| Assignment |
In this exercise, return the whole listing exactly, excluding any images.

| Data records |
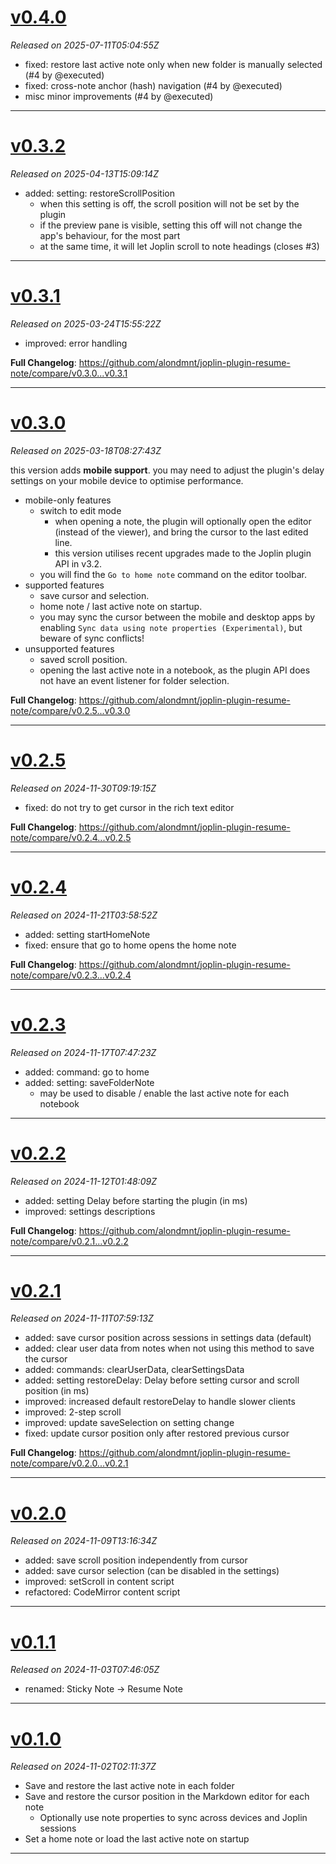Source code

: # [v0.4.0](https://github.com/alondmnt/joplin-plugin-resume-note/releases/tag/v0.4.0)
*Released on 2025-07-11T05:04:55Z*

- fixed: restore last active note only when new folder is manually selected (#4 by @executed)
- fixed: cross-note anchor (hash) navigation (#4 by @executed)
- misc minor improvements (#4 by @executed)

---

# [v0.3.2](https://github.com/alondmnt/joplin-plugin-resume-note/releases/tag/v0.3.2)
*Released on 2025-04-13T15:09:14Z*

- added: setting: restoreScrollPosition
    - when this setting is off, the scroll position will not be set by the plugin
    - if the preview pane is visible, setting this off will not change the app's behaviour, for the most part
    - at the same time, it will let Joplin scroll to note headings (closes #3)

---

# [v0.3.1](https://github.com/alondmnt/joplin-plugin-resume-note/releases/tag/v0.3.1)
*Released on 2025-03-24T15:55:22Z*

- improved: error handling

**Full Changelog**: https://github.com/alondmnt/joplin-plugin-resume-note/compare/v0.3.0...v0.3.1

---

# [v0.3.0](https://github.com/alondmnt/joplin-plugin-resume-note/releases/tag/v0.3.0)
*Released on 2025-03-18T08:27:43Z*

this version adds **mobile support**.
you may need to adjust the plugin's delay settings on your mobile device to optimise performance.

- mobile-only features
    - switch to edit mode
        - when opening a note, the plugin will optionally open the editor (instead of the viewer), and bring the cursor to the last edited line.
        - this version utilises recent upgrades made to the Joplin plugin API in v3.2.
    - you will find the `Go to home note` command on the editor toolbar.
- supported features
    - save cursor and selection.
    - home note / last active note on startup.
    - you may sync the cursor between the mobile and desktop apps by enabling `Sync data using note properties (Experimental)`, but beware of sync conflicts!
- unsupported features
    - saved scroll position.
    - opening the last active note in a notebook, as the plugin API does not have an event listener for folder selection.

**Full Changelog**: https://github.com/alondmnt/joplin-plugin-resume-note/compare/v0.2.5...v0.3.0

---

# [v0.2.5](https://github.com/alondmnt/joplin-plugin-resume-note/releases/tag/v0.2.5)
*Released on 2024-11-30T09:19:15Z*

- fixed: do not try to get cursor in the rich text editor

**Full Changelog**: https://github.com/alondmnt/joplin-plugin-resume-note/compare/v0.2.4...v0.2.5

---

# [v0.2.4](https://github.com/alondmnt/joplin-plugin-resume-note/releases/tag/v0.2.4)
*Released on 2024-11-21T03:58:52Z*

- added: setting startHomeNote
- fixed: ensure that go to home opens the home note

**Full Changelog**: https://github.com/alondmnt/joplin-plugin-resume-note/compare/v0.2.3...v0.2.4

---

# [v0.2.3](https://github.com/alondmnt/joplin-plugin-resume-note/releases/tag/v0.2.3)
*Released on 2024-11-17T07:47:23Z*

- added: command: go to home
- added: setting: saveFolderNote
    - may be used to disable / enable the last active note for each notebook

---

# [v0.2.2](https://github.com/alondmnt/joplin-plugin-resume-note/releases/tag/v0.2.2)
*Released on 2024-11-12T01:48:09Z*

- added: setting Delay before starting the plugin (in ms)
- improved: settings descriptions

**Full Changelog**: https://github.com/alondmnt/joplin-plugin-resume-note/compare/v0.2.1...v0.2.2

---

# [v0.2.1](https://github.com/alondmnt/joplin-plugin-resume-note/releases/tag/v0.2.1)
*Released on 2024-11-11T07:59:13Z*

- added: save cursor position across sessions in settings data (default)
- added: clear user data from notes when not using this method to save the cursor
- added: commands: clearUserData, clearSettingsData
- added: setting restoreDelay: Delay before setting cursor and scroll position (in ms)
- improved: increased default restoreDelay to handle slower clients
- improved: 2-step scroll
- improved: update saveSelection on setting change
- fixed: update cursor position only after restored previous cursor

**Full Changelog**: https://github.com/alondmnt/joplin-plugin-resume-note/compare/v0.2.0...v0.2.1

---

# [v0.2.0](https://github.com/alondmnt/joplin-plugin-resume-note/releases/tag/v0.2.0)
*Released on 2024-11-09T13:16:34Z*

- added: save scroll position independently from cursor
- added: save cursor selection (can be disabled in the settings)
- improved: setScroll in content script
- refactored: CodeMirror content script

---

# [v0.1.1](https://github.com/alondmnt/joplin-plugin-resume-note/releases/tag/v0.1.1)
*Released on 2024-11-03T07:46:05Z*

- renamed: Sticky Note -> Resume Note

---

# [v0.1.0](https://github.com/alondmnt/joplin-plugin-resume-note/releases/tag/v0.1.0)
*Released on 2024-11-02T02:11:37Z*

- Save and restore the last active note in each folder
- Save and restore the cursor position in the Markdown editor for each note
    - Optionally use note properties to sync across devices and Joplin sessions
- Set a home note or load the last active note on startup

---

| Answer box |
Source code

: # [v0.4.0](https://github.com/alondmnt/joplin-plugin-resume-note/releases/tag/v0.4.0)
*Released on 2025-07-11T05:04:55Z*

- fixed: restore last active note only when new folder is manually selected (#4 by @executed)
- fixed: cross-note anchor (hash) navigation (#4 by @executed)
- misc minor improvements (#4 by @executed)

---

# [v0.3.2](https://github.com/alondmnt/joplin-plugin-resume-note/releases/tag/v0.3.2)
*Released on 2025-04-13T15:09:14Z*

- added: setting: restoreScrollPosition
    - when this setting is off, the scroll position will not be set by the plugin
    - if the preview pane is visible, setting this off will not change the app's behaviour, for the most part
    - at the same time, it will let Joplin scroll to note headings (closes #3)

---

# [v0.3.1](https://github.com/alondmnt/joplin-plugin-resume-note/releases/tag/v0.3.1)
*Released on 2025-03-24T15:55:22Z*

- improved: error handling

**Full Changelog**: https://github.com/alondmnt/joplin-plugin-resume-note/compare/v0.3.0...v0.3.1

---

# [v0.3.0](https://github.com/alondmnt/joplin-plugin-resume-note/releases/tag/v0.3.0)
*Released on 2025-03-18T08:27:43Z*

this version adds **mobile support**.
you may need to adjust the plugin's delay settings on your mobile device to optimise performance.

- mobile-only features
    - switch to edit mode
        - when opening a note, the plugin will optionally open the editor (instead of the viewer), and bring the cursor to the last edited line.
        - this version utilises recent upgrades made to the Joplin plugin API in v3.2.
    - you will find the `Go to home note` command on the editor toolbar.
- supported features
    - save cursor and selection.
    - home note / last active note on startup.
    - you may sync the cursor between the mobile and desktop apps by enabling `Sync data using note properties (Experimental)`, but beware of sync conflicts!
- unsupported features
    - saved scroll position.
    - opening the last active note in a notebook, as the plugin API does not have an event listener for folder selection.

**Full Changelog**: https://github.com/alondmnt/joplin-plugin-resume-note/compare/v0.2.5...v0.3.0

---

# [v0.2.5](https://github.com/alondmnt/joplin-plugin-resume-note/releases/tag/v0.2.5)
*Released on 2024-11-30T09:19:15Z*

- fixed: do not try to get cursor in the rich text editor

**Full Changelog**: https://github.com/alondmnt/joplin-plugin-resume-note/compare/v0.2.4...v0.2.5

---

# [v0.2.4](https://github.com/alondmnt/joplin-plugin-resume-note/releases/tag/v0.2.4)
*Released on 2024-11-21T03:58:52Z*

- added: setting startHomeNote
- fixed: ensure that go to home opens the home note

**Full Changelog**: https://github.com/alondmnt/joplin-plugin-resume-note/compare/v0.2.3...v0.2.4

---

# [v0.2.3](https://github.com/alondmnt/joplin-plugin-resume-note/releases/tag/v0.2.3)
*Released on 2024-11-17T07:47:23Z*

- added: command: go to home
- added: setting: saveFolderNote
    - may be used to disable / enable the last active note for each notebook

---

# [v0.2.2](https://github.com/alondmnt/joplin-plugin-resume-note/releases/tag/v0.2.2)
*Released on 2024-11-12T01:48:09Z*

- added: setting Delay before starting the plugin (in ms)
- improved: settings descriptions

**Full Changelog**: https://github.com/alondmnt/joplin-plugin-resume-note/compare/v0.2.1...v0.2.2

---

# [v0.2.1](https://github.com/alondmnt/joplin-plugin-resume-note/releases/tag/v0.2.1)
*Released on 2024-11-11T07:59:13Z*

- added: save cursor position across sessions in settings data (default)
- added: clear user data from notes when not using this method to save the cursor
- added: commands: clearUserData, clearSettingsData
- added: setting restoreDelay: Delay before setting cursor and scroll position (in ms)
- improved: increased default restoreDelay to handle slower clients
- improved: 2-step scroll
- improved: update saveSelection on setting change
- fixed: update cursor position only after restored previous cursor

**Full Changelog**: https://github.com/alondmnt/joplin-plugin-resume-note/compare/v0.2.0...v0.2.1

---

# [v0.2.0](https://github.com/alondmnt/joplin-plugin-resume-note/releases/tag/v0.2.0)
*Released on 2024-11-09T13:16:34Z*

- added: save scroll position independently from cursor
- added: save cursor selection (can be disabled in the settings)
- improved: setScroll in content script
- refactored: CodeMirror content script

---

# [v0.1.1](https://github.com/alondmnt/joplin-plugin-resume-note/releases/tag/v0.1.1)
*Released on 2024-11-03T07:46:05Z*

- renamed: Sticky Note -> Resume Note

---

# [v0.1.0](https://github.com/alondmnt/joplin-plugin-resume-note/releases/tag/v0.1.0)
*Released on 2024-11-02T02:11:37Z*

- Save and restore the last active note in each folder
- Save and restore the cursor position in the Markdown editor for each note
    - Optionally use note properties to sync across devices and Joplin sessions
- Set a home note or load the last active note on startup

---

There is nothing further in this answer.